I don’t use conditioner. I wash my hair when it feels dirty, which is once or twice a week. I lather twice once a year, before i leave for a vacation where i can’t wash it for a week. I think it does stay clean a little longer that way. But maybe this year I’ll try not doing it, and see if it makes a difference.

(I also delay washing it for a day or so after it feels dirty for the couple of weeks leading up to that vacation.)

Same here… I wash my hair (what’s left of it) with Ivory bar soap. Been doing it for 20 years.

Disclosure: I worked at a personal-care products company, as a market researcher, from '89 to '96; I spent a fair amount of that time working on anti-perspirants, but I also worked on hair care products, including shampoos, for several years.

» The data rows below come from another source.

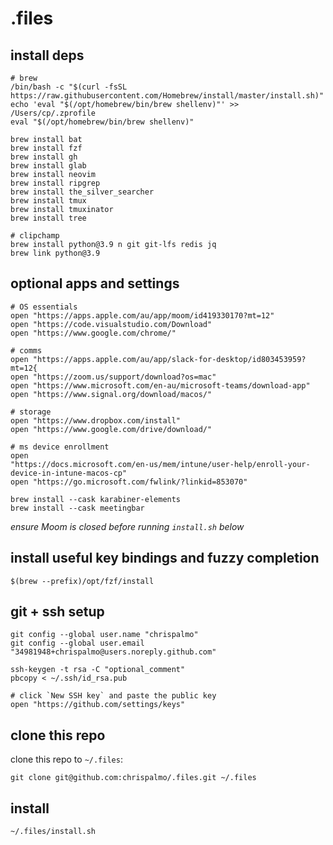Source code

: # .files

## install deps

```
# brew
/bin/bash -c "$(curl -fsSL https://raw.githubusercontent.com/Homebrew/install/master/install.sh)"
echo 'eval "$(/opt/homebrew/bin/brew shellenv)"' >> /Users/cp/.zprofile
eval "$(/opt/homebrew/bin/brew shellenv)"

brew install bat
brew install fzf
brew install gh
brew install glab
brew install neovim
brew install ripgrep
brew install the_silver_searcher
brew install tmux
brew install tmuxinator
brew install tree

# clipchamp
brew install python@3.9 n git git-lfs redis jq
brew link python@3.9
```

## optional apps and settings

```
# OS essentials
open "https://apps.apple.com/au/app/moom/id419330170?mt=12"
open "https://code.visualstudio.com/Download"
open "https://www.google.com/chrome/"

# comms
open "https://apps.apple.com/au/app/slack-for-desktop/id803453959?mt=12{
open "https://zoom.us/support/download?os=mac"
open "https://www.microsoft.com/en-au/microsoft-teams/download-app"
open "https://www.signal.org/download/macos/"

# storage
open "https://www.dropbox.com/install"
open "https://www.google.com/drive/download/"

# ms device enrollment
open
"https://docs.microsoft.com/en-us/mem/intune/user-help/enroll-your-device-in-intune-macos-cp"
open "https://go.microsoft.com/fwlink/?linkid=853070"

brew install --cask karabiner-elements
brew install --cask meetingbar
```

*ensure Moom is closed before running `install.sh` below*


## install useful key bindings and fuzzy completion

```
$(brew --prefix)/opt/fzf/install
```

## git + ssh setup

```
git config --global user.name "chrispalmo"
git config --global user.email "34981948+chrispalmo@users.noreply.github.com"

ssh-keygen -t rsa -C "optional_comment"
pbcopy < ~/.ssh/id_rsa.pub

# click `New SSH key` and paste the public key
open "https://github.com/settings/keys"
```

## clone this repo

clone this repo to `~/.files`:

```
git clone git@github.com:chrispalmo/.files.git ~/.files
```

## install

```
~/.files/install.sh
```
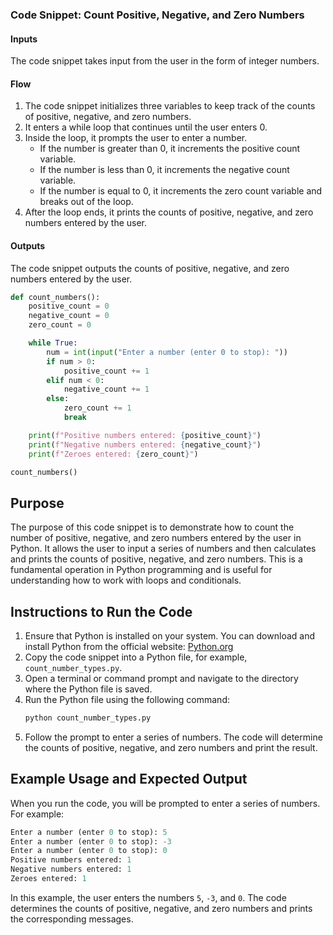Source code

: ### Code Snippet: Count Positive, Negative, and Zero Numbers

#### Inputs
The code snippet takes input from the user in the form of integer numbers.

#### Flow
1. The code snippet initializes three variables to keep track of the counts of positive, negative, and zero numbers.
2. It enters a while loop that continues until the user enters 0.
3. Inside the loop, it prompts the user to enter a number.
   - If the number is greater than 0, it increments the positive count variable.
   - If the number is less than 0, it increments the negative count variable.
   - If the number is equal to 0, it increments the zero count variable and breaks out of the loop.
4. After the loop ends, it prints the counts of positive, negative, and zero numbers entered by the user.

#### Outputs
The code snippet outputs the counts of positive, negative, and zero numbers entered by the user.

```python
def count_numbers():
    positive_count = 0
    negative_count = 0
    zero_count = 0

    while True:
        num = int(input("Enter a number (enter 0 to stop): "))
        if num > 0:
            positive_count += 1
        elif num < 0:
            negative_count += 1
        else:
            zero_count += 1
            break

    print(f"Positive numbers entered: {positive_count}")
    print(f"Negative numbers entered: {negative_count}")
    print(f"Zeroes entered: {zero_count}")

count_numbers()
```

## Purpose
The purpose of this code snippet is to demonstrate how to count the number of positive, negative, and zero numbers entered by the user in Python. It allows the user to input a series of numbers and then calculates and prints the counts of positive, negative, and zero numbers. This is a fundamental operation in Python programming and is useful for understanding how to work with loops and conditionals.

## Instructions to Run the Code
1. Ensure that Python is installed on your system. You can download and install Python from the official website: [Python.org](https://www.python.org/)
2. Copy the code snippet into a Python file, for example, `count_number_types.py`.
3. Open a terminal or command prompt and navigate to the directory where the Python file is saved.
4. Run the Python file using the following command:
   ```bash
   python count_number_types.py
   ```
5. Follow the prompt to enter a series of numbers. The code will determine the counts of positive, negative, and zero numbers and print the result.

## Example Usage and Expected Output
When you run the code, you will be prompted to enter a series of numbers. For example:
```python
Enter a number (enter 0 to stop): 5
Enter a number (enter 0 to stop): -3
Enter a number (enter 0 to stop): 0
Positive numbers entered: 1
Negative numbers entered: 1
Zeroes entered: 1
```
In this example, the user enters the numbers `5`, `-3`, and `0`. The code determines the counts of positive, negative, and zero numbers and prints the corresponding messages.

A generation or two ago (we’re talking the '70s and '80s), people in the U.S., both men and women, typically didn’t wash their hair as often as they do now. And, many women were wearing heavy-duty hairspray or other hair styling products, and reapplying it every day. As a result, after several days, it was not uncommon to have a considerable amount of build-up on the hair, and shampooing twice might have been needed, in some cases, to get all of the hairspray off of the hair.

Conversely, in that era, shampoos often were harsher than they are now, in part because many of them had higher levels of detergent than they do today. Prell, in particular, was known for being good at getting the gunk off one’s hair – as one of my chemists said, back then, “Prell: it’s a stripper!” (as in paint stripper, not exotic dancer. :smiley: )

Parenthetical: while washing my hair this morning, I took a look at my shampoo bottle (Pantene). The instructions still do say, word for word, “Lather. Rinse. Repeat.”

The two shampoo bottles I mentioned above are Dove and Suave, which I now see are both Unilever products. For what it’s worth, they are both “for men” versions; maybe Unilever has concluded that men are slobs who aren’t going to wash their hair twice, so there’s no point in telling them to.

I remember Prell. That stuff would have removed the chrome from a car bumper.

I worked for Helene Curtis, which was bought by Unilever in '96, shortly before I left for another job. I did, indeed, work on Suave for a while, as well Salon Selectives, which was the hot haircare brand of the time.

I did a big research study when I was there, where we surveyed both men and women about their haircare practices. While we found that some men (typically younger men) were more “hair-involved,” a majority of men were, as I wrote in the report, “only dimly aware of any hair which they may still have.” :wink:

One of the funniest jokes I recall hearing was:

“Did you hear about the computer programmer who was found dead of exhaustion?”

“No, what happened?”

“He washed his hair in the shower and followed the instructions on the shampoo bottle: lather, rinse, repeat.”